[LISTED ENTRIES]

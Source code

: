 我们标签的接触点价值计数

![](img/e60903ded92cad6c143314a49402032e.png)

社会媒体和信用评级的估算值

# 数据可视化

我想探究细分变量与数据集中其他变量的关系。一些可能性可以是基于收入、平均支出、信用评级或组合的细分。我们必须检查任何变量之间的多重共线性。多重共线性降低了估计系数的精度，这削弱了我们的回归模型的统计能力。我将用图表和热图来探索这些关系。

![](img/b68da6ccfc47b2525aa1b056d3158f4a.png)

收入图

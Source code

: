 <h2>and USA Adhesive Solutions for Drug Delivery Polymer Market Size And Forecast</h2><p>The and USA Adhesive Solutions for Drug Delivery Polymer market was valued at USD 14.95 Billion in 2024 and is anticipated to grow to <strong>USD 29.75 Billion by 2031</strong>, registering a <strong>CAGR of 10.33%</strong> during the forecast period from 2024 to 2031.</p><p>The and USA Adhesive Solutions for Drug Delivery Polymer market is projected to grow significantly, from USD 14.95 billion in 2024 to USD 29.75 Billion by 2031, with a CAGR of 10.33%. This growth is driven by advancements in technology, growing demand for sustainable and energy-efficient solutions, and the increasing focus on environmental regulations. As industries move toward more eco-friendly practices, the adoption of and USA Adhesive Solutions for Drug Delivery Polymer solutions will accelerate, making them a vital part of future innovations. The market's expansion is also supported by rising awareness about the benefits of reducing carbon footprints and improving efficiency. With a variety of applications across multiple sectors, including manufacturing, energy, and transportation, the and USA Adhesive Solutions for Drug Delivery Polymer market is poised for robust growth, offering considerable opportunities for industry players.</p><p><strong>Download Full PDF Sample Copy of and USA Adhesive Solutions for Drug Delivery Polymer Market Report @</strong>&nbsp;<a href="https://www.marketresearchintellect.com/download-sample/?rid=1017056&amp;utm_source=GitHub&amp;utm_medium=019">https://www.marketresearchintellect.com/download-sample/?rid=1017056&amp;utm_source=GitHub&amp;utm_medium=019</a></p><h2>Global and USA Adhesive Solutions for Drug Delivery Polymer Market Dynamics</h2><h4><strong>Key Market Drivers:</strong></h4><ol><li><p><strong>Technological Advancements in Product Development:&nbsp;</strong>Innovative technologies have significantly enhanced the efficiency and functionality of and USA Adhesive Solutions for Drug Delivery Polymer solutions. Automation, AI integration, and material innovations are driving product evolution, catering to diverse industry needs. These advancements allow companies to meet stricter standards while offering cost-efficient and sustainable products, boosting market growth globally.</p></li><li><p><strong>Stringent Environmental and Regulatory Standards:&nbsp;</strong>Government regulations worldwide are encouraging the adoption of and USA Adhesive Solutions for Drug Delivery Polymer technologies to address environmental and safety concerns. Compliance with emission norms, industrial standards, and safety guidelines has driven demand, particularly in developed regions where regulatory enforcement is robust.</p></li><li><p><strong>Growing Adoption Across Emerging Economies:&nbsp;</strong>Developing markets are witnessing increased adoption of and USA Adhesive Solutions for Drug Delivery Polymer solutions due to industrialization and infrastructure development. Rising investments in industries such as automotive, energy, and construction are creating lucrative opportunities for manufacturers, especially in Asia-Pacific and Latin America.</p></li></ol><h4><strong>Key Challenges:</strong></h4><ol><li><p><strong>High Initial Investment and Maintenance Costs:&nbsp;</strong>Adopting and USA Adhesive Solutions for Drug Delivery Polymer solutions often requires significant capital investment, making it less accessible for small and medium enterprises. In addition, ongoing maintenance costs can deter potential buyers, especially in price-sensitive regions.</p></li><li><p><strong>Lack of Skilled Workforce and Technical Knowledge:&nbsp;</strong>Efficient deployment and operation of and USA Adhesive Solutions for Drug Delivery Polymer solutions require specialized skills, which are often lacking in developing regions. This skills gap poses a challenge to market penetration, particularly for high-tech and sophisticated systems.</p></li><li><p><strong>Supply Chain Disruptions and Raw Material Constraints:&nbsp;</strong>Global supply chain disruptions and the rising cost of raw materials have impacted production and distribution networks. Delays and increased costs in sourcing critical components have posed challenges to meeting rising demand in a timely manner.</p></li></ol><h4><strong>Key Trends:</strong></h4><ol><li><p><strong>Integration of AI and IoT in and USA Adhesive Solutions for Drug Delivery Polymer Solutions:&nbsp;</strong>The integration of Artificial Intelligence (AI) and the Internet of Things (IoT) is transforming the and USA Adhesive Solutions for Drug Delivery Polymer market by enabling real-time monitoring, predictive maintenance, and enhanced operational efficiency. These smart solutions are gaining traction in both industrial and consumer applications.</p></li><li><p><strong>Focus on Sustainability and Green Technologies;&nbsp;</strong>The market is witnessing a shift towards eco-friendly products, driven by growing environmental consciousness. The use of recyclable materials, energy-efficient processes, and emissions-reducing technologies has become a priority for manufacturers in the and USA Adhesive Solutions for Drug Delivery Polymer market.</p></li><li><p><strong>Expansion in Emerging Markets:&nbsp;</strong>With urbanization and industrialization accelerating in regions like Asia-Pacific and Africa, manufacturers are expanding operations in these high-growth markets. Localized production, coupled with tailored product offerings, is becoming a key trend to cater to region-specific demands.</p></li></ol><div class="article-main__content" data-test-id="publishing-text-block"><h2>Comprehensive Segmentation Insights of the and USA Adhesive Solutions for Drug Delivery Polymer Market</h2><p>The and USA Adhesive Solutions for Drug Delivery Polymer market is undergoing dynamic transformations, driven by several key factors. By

[/LISTED ENTRIES]

• REQUIREMENT:
Each line of the listing is to be duplicated exactly as it appears.

• RESPONSE FOR THIS EXERCISE:
Source code

: 我们标签的接触点价值计数

![](img/e60903ded92cad6c143314a49402032e.png)

社会媒体和信用评级的估算值

# 数据可视化

我想探究细分变量与数据集中其他变量的关系。一些可能性可以是基于收入、平均支出、信用评级或组合的细分。我们必须检查任何变量之间的多重共线性。多重共线性降低了估计系数的精度，这削弱了我们的回归模型的统计能力。我将用图表和热图来探索这些关系。

![](img/b68da6ccfc47b2525aa1b056d3158f4a.png)

收入图

Source code

: <h2>and USA Adhesive Solutions for Drug Delivery Polymer Market Size And Forecast</h2><p>The and USA Adhesive Solutions for Drug Delivery Polymer market was valued at USD 14.95 Billion in 2024 and is anticipated to grow to <strong>USD 29.75 Billion by 2031</strong>, registering a <strong>CAGR of 10.33%</strong> during the forecast period from 2024 to 2031.</p><p>The and USA Adhesive Solutions for Drug Delivery Polymer market is projected to grow significantly, from USD 14.95 billion in 2024 to USD 29.75 Billion by 2031, with a CAGR of 10.33%. This growth is driven by advancements in technology, growing demand for sustainable and energy-efficient solutions, and the increasing focus on environmental regulations. As industries move toward more eco-friendly practices, the adoption of and USA Adhesive Solutions for Drug Delivery Polymer solutions will accelerate, making them a vital part of future innovations. The market's expansion is also supported by rising awareness about the benefits of reducing carbon footprints and improving efficiency. With a variety of applications across multiple sectors, including manufacturing, energy, and transportation, the and USA Adhesive Solutions for Drug Delivery Polymer market is poised for robust growth, offering considerable opportunities for industry players.</p><p><strong>Download Full PDF Sample Copy of and USA Adhesive Solutions for Drug Delivery Polymer Market Report @</strong>&nbsp;<a href="https://www.marketresearchintellect.com/download-sample/?rid=1017056&amp;utm_source=GitHub&amp;utm_medium=019">https://www.marketresearchintellect.com/download-sample/?rid=1017056&amp;utm_source=GitHub&amp;utm_medium=019</a></p><h2>Global and USA Adhesive Solutions for Drug Delivery Polymer Market Dynamics</h2><h4><strong>Key Market Drivers:</strong></h4><ol><li><p><strong>Technological Advancements in Product Development:&nbsp;</strong>Innovative technologies have significantly enhanced the efficiency and functionality of and USA Adhesive Solutions for Drug Delivery Polymer solutions. Automation, AI integration, and material innovations are driving product evolution, catering to diverse industry needs. These advancements allow companies to meet stricter standards while offering cost-efficient and sustainable products, boosting market growth globally.</p></li><li><p><strong>Stringent Environmental and Regulatory Standards:&nbsp;</strong>Government regulations worldwide are encouraging the adoption of and USA Adhesive Solutions for Drug Delivery Polymer technologies to address environmental and safety concerns. Compliance with emission norms, industrial standards, and safety guidelines has driven demand, particularly in developed regions where regulatory enforcement is robust.</p></li><li><p><strong>Growing Adoption Across Emerging Economies:&nbsp;</strong>Developing markets are witnessing increased adoption of and USA Adhesive Solutions for Drug Delivery Polymer solutions due to industrialization and infrastructure development. Rising investments in industries such as automotive, energy, and construction are creating lucrative opportunities for manufacturers, especially in Asia-Pacific and Latin America.</p></li></ol><h4><strong>Key Challenges:</strong></h4><ol><li><p><strong>High Initial Investment and Maintenance Costs:&nbsp;</strong>Adopting and USA Adhesive Solutions for Drug Delivery Polymer solutions often requires significant capital investment, making it less accessible for small and medium enterprises. In addition, ongoing maintenance costs can deter potential buyers, especially in price-sensitive regions.</p></li><li><p><strong>Lack of Skilled Workforce and Technical Knowledge:&nbsp;</strong>Efficient deployment and operation of and USA Adhesive Solutions for Drug Delivery Polymer solutions require specialized skills, which are often lacking in developing regions. This skills gap poses a challenge to market penetration, particularly for high-tech and sophisticated systems.</p></li><li><p><strong>Supply Chain Disruptions and Raw Material Constraints:&nbsp;</strong>Global supply chain disruptions and the rising cost of raw materials have impacted production and distribution networks. Delays and increased costs in sourcing critical components have posed challenges to meeting rising demand in a timely manner.</p></li></ol><h4><strong>Key Trends:</strong></h4><ol><li><p><strong>Integration of AI and IoT in and USA Adhesive Solutions for Drug Delivery Polymer Solutions:&nbsp;</strong>The integration of Artificial Intelligence (AI) and the Internet of Things (IoT) is transforming the and USA Adhesive Solutions for Drug Delivery Polymer market by enabling real-time monitoring, predictive maintenance, and enhanced operational efficiency. These smart solutions are gaining traction in both industrial and consumer applications.</p></li><li><p><strong>Focus on Sustainability and Green Technologies;&nbsp;</strong>The market is witnessing a shift towards eco-friendly products, driven by growing environmental consciousness. The use of recyclable materials, energy-efficient processes, and emissions-reducing technologies has become a priority for manufacturers in the and USA Adhesive Solutions for Drug Delivery Polymer market.</p></li><li><p><strong>Expansion in Emerging Markets:&nbsp;</strong>With urbanization and industrialization accelerating in regions like Asia-Pacific and Africa, manufacturers are expanding operations in these high-growth markets. Localized production, coupled with tailored product offerings, is becoming a key trend to cater to region-specific demands.</p></li></ol><div class="article-main__content" data-test-id="publishing-text-block"><h2>Comprehensive Segmentation Insights of the and USA Adhesive Solutions for Drug Delivery Polymer Market</h2><p>The and USA Adhesive Solutions for Drug Delivery Polymer market is undergoing dynamic transformations, driven by several key factors. By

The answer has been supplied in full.